ABSTRACT

Until recently, the attempt to prosecute and punish individuals guilty of crimes against humanity during wars was an ad hoc business, and largely a matter of the winners in a war punishing some of the leading members of the defeated enemy society. Alternatively, it was a matter of domestic courts trying people from defeated countries or even, in the case of Germany, from their own population, under a patchwork of domestic and international law. The Nuremberg War Crimes Tribunal was such a matter of victors punishing losers, and it set the precedent for the legitimacy of international action against those guilty of war crimes. In the 1990s the gradual shift away from the classic doctrine of national sovereignty and a greater acceptance of the rights of the international community to police itself, combined with several shocking returns to barbarism, especially in the former Yugoslavia, led to the creation of new tribunals. The most important is the tribunal created by the UN in 1993 to deal with crimes against `international humanitarian law' in the countries of the former Yugoslavia. This tribunal is still sitting, and in 2001 was successful in arranging the deportation of the former political leader of Yugoslavia, SlobodanMilosÆevic to face trial.

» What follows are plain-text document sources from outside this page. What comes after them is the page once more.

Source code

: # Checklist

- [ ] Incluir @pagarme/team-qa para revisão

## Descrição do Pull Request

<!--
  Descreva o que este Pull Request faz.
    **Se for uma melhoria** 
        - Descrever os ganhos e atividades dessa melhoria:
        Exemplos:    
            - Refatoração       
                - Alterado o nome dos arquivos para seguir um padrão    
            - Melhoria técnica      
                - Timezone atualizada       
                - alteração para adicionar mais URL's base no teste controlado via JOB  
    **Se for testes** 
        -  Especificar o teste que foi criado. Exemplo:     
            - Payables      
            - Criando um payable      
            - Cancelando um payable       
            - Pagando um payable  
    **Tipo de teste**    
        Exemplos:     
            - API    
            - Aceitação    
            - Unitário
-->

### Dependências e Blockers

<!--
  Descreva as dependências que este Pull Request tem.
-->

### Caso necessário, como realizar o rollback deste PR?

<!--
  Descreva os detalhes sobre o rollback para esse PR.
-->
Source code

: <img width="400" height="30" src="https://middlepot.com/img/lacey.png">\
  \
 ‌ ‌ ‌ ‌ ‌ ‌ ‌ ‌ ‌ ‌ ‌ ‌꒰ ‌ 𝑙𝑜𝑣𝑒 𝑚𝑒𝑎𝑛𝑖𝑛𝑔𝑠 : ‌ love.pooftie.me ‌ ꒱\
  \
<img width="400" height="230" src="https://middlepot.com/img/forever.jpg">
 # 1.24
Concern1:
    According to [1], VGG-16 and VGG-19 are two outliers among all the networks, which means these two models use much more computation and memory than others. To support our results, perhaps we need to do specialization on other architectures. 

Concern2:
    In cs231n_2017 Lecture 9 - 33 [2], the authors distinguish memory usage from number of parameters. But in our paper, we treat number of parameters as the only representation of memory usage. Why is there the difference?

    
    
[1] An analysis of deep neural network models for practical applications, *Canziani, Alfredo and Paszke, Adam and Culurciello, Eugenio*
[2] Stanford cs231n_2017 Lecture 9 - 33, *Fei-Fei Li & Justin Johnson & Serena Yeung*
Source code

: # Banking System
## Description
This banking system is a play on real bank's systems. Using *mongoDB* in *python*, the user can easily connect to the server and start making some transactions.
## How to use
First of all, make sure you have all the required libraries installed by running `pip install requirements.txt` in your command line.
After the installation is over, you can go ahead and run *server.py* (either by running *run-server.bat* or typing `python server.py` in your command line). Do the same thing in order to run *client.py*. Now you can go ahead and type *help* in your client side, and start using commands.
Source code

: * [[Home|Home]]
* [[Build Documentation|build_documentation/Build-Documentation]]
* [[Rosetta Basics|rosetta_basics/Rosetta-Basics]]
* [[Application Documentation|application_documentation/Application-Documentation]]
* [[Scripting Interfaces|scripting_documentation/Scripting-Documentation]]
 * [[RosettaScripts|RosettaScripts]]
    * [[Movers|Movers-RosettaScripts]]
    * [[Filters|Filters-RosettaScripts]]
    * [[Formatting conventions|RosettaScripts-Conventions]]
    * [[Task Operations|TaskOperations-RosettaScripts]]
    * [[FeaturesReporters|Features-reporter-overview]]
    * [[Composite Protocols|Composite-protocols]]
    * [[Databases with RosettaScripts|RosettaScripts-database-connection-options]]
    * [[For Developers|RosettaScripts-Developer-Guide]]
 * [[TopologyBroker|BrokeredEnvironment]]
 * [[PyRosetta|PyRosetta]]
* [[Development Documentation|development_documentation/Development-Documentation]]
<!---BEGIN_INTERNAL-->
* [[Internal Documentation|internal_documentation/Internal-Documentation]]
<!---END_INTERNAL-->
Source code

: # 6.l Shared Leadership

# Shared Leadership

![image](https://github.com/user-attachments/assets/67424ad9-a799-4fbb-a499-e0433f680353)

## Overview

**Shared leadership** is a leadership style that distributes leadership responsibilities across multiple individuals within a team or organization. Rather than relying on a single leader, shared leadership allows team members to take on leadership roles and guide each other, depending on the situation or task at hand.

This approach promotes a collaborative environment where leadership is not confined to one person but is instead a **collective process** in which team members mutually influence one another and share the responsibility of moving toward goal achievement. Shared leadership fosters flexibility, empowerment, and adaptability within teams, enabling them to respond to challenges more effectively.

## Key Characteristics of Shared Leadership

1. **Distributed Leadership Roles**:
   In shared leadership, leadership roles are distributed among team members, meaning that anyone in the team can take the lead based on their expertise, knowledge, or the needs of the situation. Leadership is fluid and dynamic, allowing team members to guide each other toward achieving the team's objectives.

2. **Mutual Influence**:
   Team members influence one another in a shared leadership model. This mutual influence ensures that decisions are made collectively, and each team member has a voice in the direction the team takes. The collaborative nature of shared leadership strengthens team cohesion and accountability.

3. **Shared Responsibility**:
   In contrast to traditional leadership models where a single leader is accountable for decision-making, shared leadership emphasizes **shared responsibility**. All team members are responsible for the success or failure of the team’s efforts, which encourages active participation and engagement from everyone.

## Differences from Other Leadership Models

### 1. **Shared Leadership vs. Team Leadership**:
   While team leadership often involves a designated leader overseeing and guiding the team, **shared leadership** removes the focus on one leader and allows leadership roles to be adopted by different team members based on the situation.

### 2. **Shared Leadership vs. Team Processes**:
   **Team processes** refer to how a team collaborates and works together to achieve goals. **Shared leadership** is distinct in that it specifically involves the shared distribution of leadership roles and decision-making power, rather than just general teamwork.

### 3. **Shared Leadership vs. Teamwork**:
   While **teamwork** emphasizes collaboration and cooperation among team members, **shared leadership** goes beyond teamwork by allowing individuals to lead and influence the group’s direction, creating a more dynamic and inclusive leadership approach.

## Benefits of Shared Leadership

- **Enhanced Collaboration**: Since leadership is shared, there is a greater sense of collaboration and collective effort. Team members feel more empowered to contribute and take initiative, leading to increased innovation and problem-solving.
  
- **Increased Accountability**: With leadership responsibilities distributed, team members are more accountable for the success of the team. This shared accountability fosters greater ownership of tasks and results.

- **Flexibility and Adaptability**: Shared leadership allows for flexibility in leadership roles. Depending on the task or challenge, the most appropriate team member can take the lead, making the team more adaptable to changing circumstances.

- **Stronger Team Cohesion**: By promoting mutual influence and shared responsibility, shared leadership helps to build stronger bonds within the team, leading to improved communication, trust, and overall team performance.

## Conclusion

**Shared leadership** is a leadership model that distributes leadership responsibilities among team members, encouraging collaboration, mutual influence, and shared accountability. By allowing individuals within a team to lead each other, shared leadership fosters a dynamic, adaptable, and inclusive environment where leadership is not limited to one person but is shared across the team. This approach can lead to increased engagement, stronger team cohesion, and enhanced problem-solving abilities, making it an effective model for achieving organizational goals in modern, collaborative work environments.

Another such tribunal was created in 1994 to prosecute those guilty of offences in Rwanda. This, though doubtless equally necessary, has the slightly unusual character of being effectively an external punishment of those guilty of horror during an internal ethnic conflict. As a precedent it may indeed be more important, as it signals an even greater breach of the doctrine of national sovereignty. Clearly such ad hoc tribunals, however effective and impartial, will always

risk the appearance of being unsystematic and post hoc responses to specific events. What is needed, and this has now been accepted internationally, is a criminal version of the permanent international court, the International Court of Justice (see also international law). Thus, in 1998, an international conference in Rome under UN auspices finalized the statute of an International Criminal Court, which will have jurisdiction over war crimes, crimes against humanity and genocide. It is also supposed to have jurisdiction over the rather vague crime of aggression, but it is unclear whether this will ever be

defined in a way acceptable to powerful members of the international system. The court lacks full support, especially from the USA (which indicated its refusal to participate in 2002), but it is scheduled to come into effective existence in July 2002. Exactly how powerful a body it will be remains to be seen. Although ad hoc tribunals have their problems, they are at least well supported by the states who create them; a permanent court would have to rely on a longer-term legitimacy, even in situations where it did not have backing from a few powerful and closely concerned powers. The really important element in modern war crimes tribunals, whether they be ad hoc or the permanent court, is that there must be a guarantee that they will come into operation after conflicts. The successes of the tribunal dealing with the former Yugoslavia mean that there is now a possible deterrent effect. Previously trials like those at Nuremberg were justified largely as retribution, as the making of a moral point. But if it comes to be expected that losers in any conflict will be punished for crimes against humanity, international criminal law may come to function as domestic criminal law is intended.